## What is required
Exactly as written, write out the lines below from the first to the one containing "A restart button*", inclusive. Pictures do not belong in the copy.

============================================================

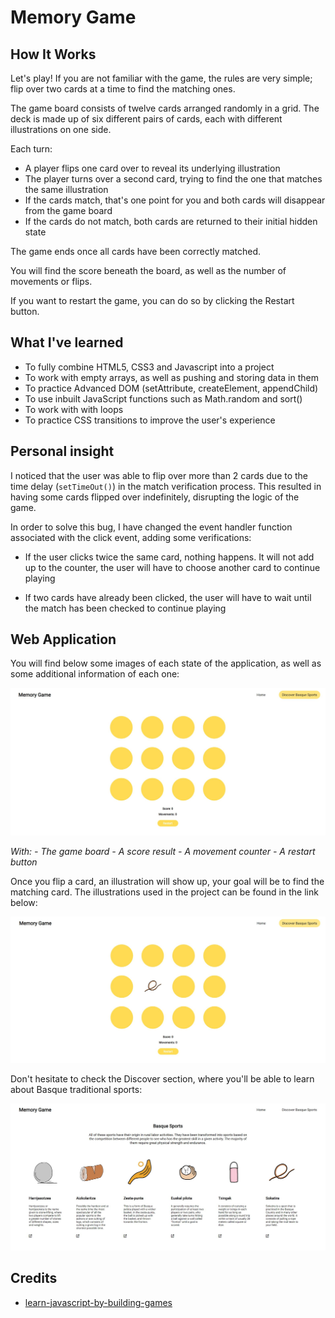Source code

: # Memory Game

## How It Works

Let's play! If you are not familiar with the game, the rules are very simple; flip over two cards at a time to find the matching ones. 

The game board consists of twelve cards arranged randomly in a grid. The deck is made up of six different pairs of cards, each with different illustrations on one side. 

Each turn:

* A player flips one card over to reveal its underlying illustration
* The player turns over a second card, trying to find the one that matches the same illustration
* If the cards match, that's one point for you and both cards will disappear from the game board
* If the cards do not match, both cards are returned to their initial hidden state

The game ends once all cards have been correctly matched.

You will find the score beneath the board, as well as the number of movements or flips.

If you want to restart the game, you can do so by clicking the Restart button.

## What I've learned

* To fully combine HTML5, CSS3 and Javascript into a project
* To work with empty arrays, as well as pushing and storing data in them
* To practice Advanced DOM (setAttribute, createElement, appendChild)
* To use inbuilt JavaScript functions such as Math.random and sort()
* To work with with loops
* To practice CSS transitions to improve the user's experience


## Personal insight

I noticed that the user was able to flip over more than 2 cards due to the time delay (`setTimeOut()`) in the match verification process. This resulted in  having some cards flipped over indefinitely, disrupting the logic of the game. 

In order to solve this bug, I have changed the event handler function associated with the click event, adding some verifications:

* If the user clicks twice the same card, nothing happens. It will not add up to the counter, the user will have to choose another card to continue playing

* If two cards have already been clicked, the user will have to wait until the match has been checked to continue playing

## Web Application

You will find below some images of each state of the application, as well as some additional information of each one:

![My Image](images/site.JPG)

*With:*
*- The game board*
*- A score result*
*- A movement counter*
*- A restart button*

Once you flip a card, an illustration will show up, your goal will be to find the matching card. The illustrations used in the project can be found in the link below:

![My Image](images/site-flipped.JPG)

Don't hesitate to check the Discover section, where you'll be able to learn about Basque traditional sports:

![My Image](images/site-sports.JPG)

## Credits

* [learn-javascript-by-building-games](https://www.freecodecamp.org/news/learn-javascript-by-building-7-games-video-course/)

============================================================

## Response to the exercise
Source code

: # Memory Game

## How It Works

Let's play! If you are not familiar with the game, the rules are very simple; flip over two cards at a time to find the matching ones. 

The game board consists of twelve cards arranged randomly in a grid. The deck is made up of six different pairs of cards, each with different illustrations on one side. 

Each turn:

* A player flips one card over to reveal its underlying illustration
* The player turns over a second card, trying to find the one that matches the same illustration
* If the cards match, that's one point for you and both cards will disappear from the game board
* If the cards do not match, both cards are returned to their initial hidden state

The game ends once all cards have been correctly matched.

You will find the score beneath the board, as well as the number of movements or flips.

If you want to restart the game, you can do so by clicking the Restart button.

## What I've learned

* To fully combine HTML5, CSS3 and Javascript into a project
* To work with empty arrays, as well as pushing and storing data in them
* To practice Advanced DOM (setAttribute, createElement, appendChild)
* To use inbuilt JavaScript functions such as Math.random and sort()
* To work with with loops
* To practice CSS transitions to improve the user's experience


## Personal insight

I noticed that the user was able to flip over more than 2 cards due to the time delay (`setTimeOut()`) in the match verification process. This resulted in  having some cards flipped over indefinitely, disrupting the logic of the game. 

In order to solve this bug, I have changed the event handler function associated with the click event, adding some verifications:

* If the user clicks twice the same card, nothing happens. It will not add up to the counter, the user will have to choose another card to continue playing

* If two cards have already been clicked, the user will have to wait until the match has been checked to continue playing

## Web Application

You will find below some images of each state of the application, as well as some additional information of each one:

![My Image](images/site.JPG)

*With:*
*- The game board*
*- A score result*
*- A movement counter*
*- A restart button*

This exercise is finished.